#### [What is expected]
Each entry that follows is to be copied exactly, minus any pictures.

━━━━━ Provided records ━━━━━

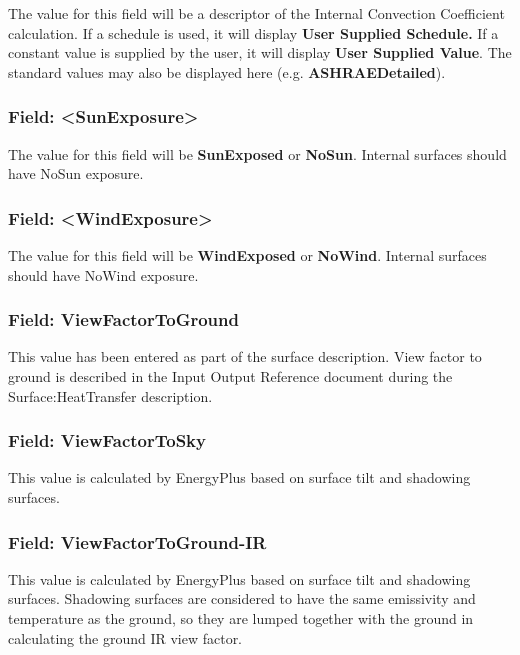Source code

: The value for this field will be a descriptor of the Internal Convection Coefficient calculation. If a schedule is used, it will display \textbf{User Supplied Schedule.} If a constant value is supplied by the user, it will display \textbf{User Supplied Value}. The standard values may also be displayed here (e.g. \textbf{ASHRAEDetailed}).

\subsubsection{Field: \textless{}SunExposure\textgreater{}}\label{field-sunexposure}

The value for this field will be \textbf{SunExposed} or \textbf{NoSun}. Internal surfaces should have NoSun exposure.

\subsubsection{Field: \textless{}WindExposure\textgreater{}}\label{field-windexposure}

The value for this field will be \textbf{WindExposed} or \textbf{NoWind}. Internal surfaces should have NoWind exposure.

\subsubsection{Field: ViewFactorToGround}\label{field-viewfactortoground}

This value has been entered as part of the surface description. View factor to ground is described in the Input Output Reference document during the Surface:HeatTransfer description.

\subsubsection{Field: ViewFactorToSky}\label{field-viewfactortosky}

This value is calculated by EnergyPlus based on surface tilt and shadowing surfaces.

\subsubsection{Field: ViewFactorToGround-IR}\label{field-viewfactortoground-ir}

This value is calculated by EnergyPlus based on surface tilt and shadowing surfaces. Shadowing surfaces are considered to have the same emissivity and temperature as the ground, so they are lumped together with the ground in calculating the ground IR view factor.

━━━━━

#### [Written reply]
Source code

: The value for this field will be a descriptor of the Internal Convection Coefficient calculation. If a schedule is used, it will display \textbf{User Supplied Schedule.} If a constant value is supplied by the user, it will display \textbf{User Supplied Value}. The standard values may also be displayed here (e.g. \textbf{ASHRAEDetailed}).

\subsubsection{Field: \textless{}SunExposure\textgreater{}}\label{field-sunexposure}

The value for this field will be \textbf{SunExposed} or \textbf{NoSun}. Internal surfaces should have NoSun exposure.

\subsubsection{Field: \textless{}WindExposure\textgreater{}}\label{field-windexposure}

The value for this field will be \textbf{WindExposed} or \textbf{NoWind}. Internal surfaces should have NoWind exposure.

\subsubsection{Field: ViewFactorToGround}\label{field-viewfactortoground}

This value has been entered as part of the surface description. View factor to ground is described in the Input Output Reference document during the Surface:HeatTransfer description.

\subsubsection{Field: ViewFactorToSky}\label{field-viewfactortosky}

This value is calculated by EnergyPlus based on surface tilt and shadowing surfaces.

\subsubsection{Field: ViewFactorToGround-IR}\label{field-viewfactortoground-ir}

This value is calculated by EnergyPlus based on surface tilt and shadowing surfaces. Shadowing surfaces are considered to have the same emissivity and temperature as the ground, so they are lumped together with the ground in calculating the ground IR view factor.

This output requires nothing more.